Ways to meet teacher shortage Regardless of technology’s assistance in enhancing the teaching-learning process, few will disagree (particularly after the pandemic remote learning experience) that technology cannot replace teachers in the classroom. This, amongst other reasons, is why we must find ways to retain teachers within the profession and to attract high-quality graduates to teaching.
Futurity acknowledges that teachers transform the futures of their students and that it is an enduring passion for teaching that motivates them to turn up to work each day. However, constant criticism of the teaching profession and the tendency to lay a disproportionate amount of blame for everything that could go wrong in the educational sector on them is resulting in an increasing number of teachers feeling neither satisfied nor positive about their chosen career.
We believe that it is time to let teachers know that we greatly value their contribution to society and to boost the profile of teachers in the community by taking initiatives to raise community confidence in the teaching profession.
What is needed in a future with a hybrid learning model? Post-COVID, schools have been quick to bounce ‘back to normal’. We propose emulating the examples of some schools that have continued with a hybrid learning model where some aspects of their curriculum are delivered online to encourage others to introduce or increase blended learning in classrooms so teachers may play the role of facilitators within the classroom rather than that of mere disseminators of knowledge. This may also have a favourable impact on their considerable workload, particularly administrative tasks.
If we were to make use of the lessons learnt through remote learning during lockdown, we would recognise that online learning is better than no learning. Unfortunately, those with few resources in the home to support their education, with parents lacking either the capacity and/or the capability to support the continuation of learning, have been separated by a widened ‘’digital divide’’. If nothing is done to bridge this digital divide vulnerable student cohorts are likely to again suffer from a greater loss of learning in an online environment than their peers.
Reflecting on the pandemic also offers us the opportunity to remake schooling in a way that is more humane, creative, meaningful, learner-centred, and equitable. If teachers and students are given the support they need to master the art of teaching and learning online, all schools may be able to adopt blended learning to enable virtual classes.

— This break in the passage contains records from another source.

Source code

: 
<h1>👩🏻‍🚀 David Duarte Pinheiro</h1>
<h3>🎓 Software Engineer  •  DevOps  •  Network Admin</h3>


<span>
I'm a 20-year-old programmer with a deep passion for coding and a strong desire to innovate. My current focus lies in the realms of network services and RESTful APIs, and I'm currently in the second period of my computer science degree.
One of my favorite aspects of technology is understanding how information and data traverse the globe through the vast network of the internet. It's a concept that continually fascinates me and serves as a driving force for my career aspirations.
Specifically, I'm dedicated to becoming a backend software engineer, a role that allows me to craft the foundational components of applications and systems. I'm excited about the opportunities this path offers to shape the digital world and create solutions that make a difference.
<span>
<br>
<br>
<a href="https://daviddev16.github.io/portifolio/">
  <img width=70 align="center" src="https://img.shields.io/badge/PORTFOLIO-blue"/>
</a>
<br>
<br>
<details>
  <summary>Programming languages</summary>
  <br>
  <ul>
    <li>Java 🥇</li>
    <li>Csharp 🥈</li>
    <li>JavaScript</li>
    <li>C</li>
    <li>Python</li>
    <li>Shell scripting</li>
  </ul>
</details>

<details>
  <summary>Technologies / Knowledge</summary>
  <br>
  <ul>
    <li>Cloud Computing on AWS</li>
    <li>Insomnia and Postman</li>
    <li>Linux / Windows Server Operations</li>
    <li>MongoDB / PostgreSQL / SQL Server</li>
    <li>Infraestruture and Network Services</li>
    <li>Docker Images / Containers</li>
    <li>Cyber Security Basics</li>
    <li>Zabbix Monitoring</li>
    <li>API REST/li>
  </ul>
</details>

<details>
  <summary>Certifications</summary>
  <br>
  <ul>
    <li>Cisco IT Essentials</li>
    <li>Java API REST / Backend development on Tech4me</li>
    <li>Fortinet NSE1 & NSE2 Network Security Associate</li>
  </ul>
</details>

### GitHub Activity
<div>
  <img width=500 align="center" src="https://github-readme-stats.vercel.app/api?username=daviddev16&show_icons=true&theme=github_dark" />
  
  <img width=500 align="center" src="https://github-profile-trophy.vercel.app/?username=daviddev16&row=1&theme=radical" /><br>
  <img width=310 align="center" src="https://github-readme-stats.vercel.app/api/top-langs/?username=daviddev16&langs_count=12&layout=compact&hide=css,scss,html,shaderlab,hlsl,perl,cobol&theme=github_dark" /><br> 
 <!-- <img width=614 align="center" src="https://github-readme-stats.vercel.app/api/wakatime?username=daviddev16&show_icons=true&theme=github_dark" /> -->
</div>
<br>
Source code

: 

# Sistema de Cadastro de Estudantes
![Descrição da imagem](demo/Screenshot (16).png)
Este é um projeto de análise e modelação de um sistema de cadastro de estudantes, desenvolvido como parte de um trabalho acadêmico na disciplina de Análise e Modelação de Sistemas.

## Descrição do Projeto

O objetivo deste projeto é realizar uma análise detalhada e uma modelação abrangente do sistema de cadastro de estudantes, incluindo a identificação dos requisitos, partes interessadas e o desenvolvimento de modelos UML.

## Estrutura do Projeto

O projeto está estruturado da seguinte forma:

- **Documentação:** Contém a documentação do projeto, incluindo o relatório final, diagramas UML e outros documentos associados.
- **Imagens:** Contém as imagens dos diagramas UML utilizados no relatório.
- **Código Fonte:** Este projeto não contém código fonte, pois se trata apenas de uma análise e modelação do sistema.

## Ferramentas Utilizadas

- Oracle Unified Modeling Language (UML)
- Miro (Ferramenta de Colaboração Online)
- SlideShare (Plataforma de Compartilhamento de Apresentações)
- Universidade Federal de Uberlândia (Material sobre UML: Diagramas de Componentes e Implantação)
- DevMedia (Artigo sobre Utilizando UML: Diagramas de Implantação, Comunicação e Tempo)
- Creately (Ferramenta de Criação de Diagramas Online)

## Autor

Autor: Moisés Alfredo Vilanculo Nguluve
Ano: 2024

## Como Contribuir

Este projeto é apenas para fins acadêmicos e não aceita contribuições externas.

This would assist in meeting gaps in courses offered in regional and remote schools and others and enable the enrichment of existing course offerings through online access to experts across Australia or the globe. In short, we can imagine schooling on a larger scale for the benefit of more.
Thank you for this opportunity to present the views of various partners within a school community on this important issue. Through this submission, I hope we can assist the distinguished panel in coming up with ways to reduce the impact of the pandemic on schools and learning and to prepare for future challenges. If you have any questions or feedback regarding this submission, please contact: Ramya Manoharan Advocacy Communications Manager Futurity Investment Group
1 The unpublished COVID-19 research is based on data sourced from a survey conducted by Futurity Investment Group of 1,300 members in December 2021 on the financial impacts of educating children at home during the COVID-19 pandemic.